-- Extracted records --
▼

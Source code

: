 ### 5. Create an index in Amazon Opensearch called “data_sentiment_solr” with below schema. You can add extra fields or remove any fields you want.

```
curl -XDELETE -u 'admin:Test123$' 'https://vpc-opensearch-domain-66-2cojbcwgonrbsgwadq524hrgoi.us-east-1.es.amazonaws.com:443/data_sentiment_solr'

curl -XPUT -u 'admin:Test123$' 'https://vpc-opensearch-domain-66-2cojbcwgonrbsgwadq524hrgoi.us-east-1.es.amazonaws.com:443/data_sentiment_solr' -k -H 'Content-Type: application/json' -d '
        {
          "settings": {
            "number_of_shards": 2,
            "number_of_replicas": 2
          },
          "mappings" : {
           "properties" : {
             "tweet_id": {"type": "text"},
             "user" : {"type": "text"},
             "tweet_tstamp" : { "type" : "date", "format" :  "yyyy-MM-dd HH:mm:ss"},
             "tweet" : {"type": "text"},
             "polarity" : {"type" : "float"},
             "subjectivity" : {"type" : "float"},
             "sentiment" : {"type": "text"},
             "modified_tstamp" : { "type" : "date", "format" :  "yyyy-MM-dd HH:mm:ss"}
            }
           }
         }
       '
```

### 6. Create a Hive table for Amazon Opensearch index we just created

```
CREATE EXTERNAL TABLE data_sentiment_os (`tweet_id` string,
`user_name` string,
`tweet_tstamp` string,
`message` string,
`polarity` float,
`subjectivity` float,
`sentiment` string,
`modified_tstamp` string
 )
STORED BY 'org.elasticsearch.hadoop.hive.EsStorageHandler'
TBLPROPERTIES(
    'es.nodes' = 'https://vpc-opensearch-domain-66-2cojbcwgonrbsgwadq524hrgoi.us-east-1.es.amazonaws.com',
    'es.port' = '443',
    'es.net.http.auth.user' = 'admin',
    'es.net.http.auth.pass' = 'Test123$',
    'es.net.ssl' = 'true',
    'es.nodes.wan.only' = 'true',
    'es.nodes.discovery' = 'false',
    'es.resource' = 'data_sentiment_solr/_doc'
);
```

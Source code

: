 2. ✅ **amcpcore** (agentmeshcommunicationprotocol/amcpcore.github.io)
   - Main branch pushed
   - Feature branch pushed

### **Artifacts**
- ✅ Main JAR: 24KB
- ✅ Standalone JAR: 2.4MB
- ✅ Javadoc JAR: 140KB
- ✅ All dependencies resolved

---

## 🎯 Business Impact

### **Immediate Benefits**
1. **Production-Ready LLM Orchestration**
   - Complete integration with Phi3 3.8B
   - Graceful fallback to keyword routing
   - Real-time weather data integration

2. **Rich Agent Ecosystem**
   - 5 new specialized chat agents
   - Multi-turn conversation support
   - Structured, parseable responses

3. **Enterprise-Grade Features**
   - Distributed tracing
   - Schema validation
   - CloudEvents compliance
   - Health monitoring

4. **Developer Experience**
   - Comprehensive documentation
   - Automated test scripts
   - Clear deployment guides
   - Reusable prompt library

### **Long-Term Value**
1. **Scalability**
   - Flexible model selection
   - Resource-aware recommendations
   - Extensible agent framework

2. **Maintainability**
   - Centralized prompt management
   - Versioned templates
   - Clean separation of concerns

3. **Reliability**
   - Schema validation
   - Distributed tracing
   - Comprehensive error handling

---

▲

-- Your goal --
In the listing above, how many lines hold the word "https"? Please state the number alone.

-- Your solution --
3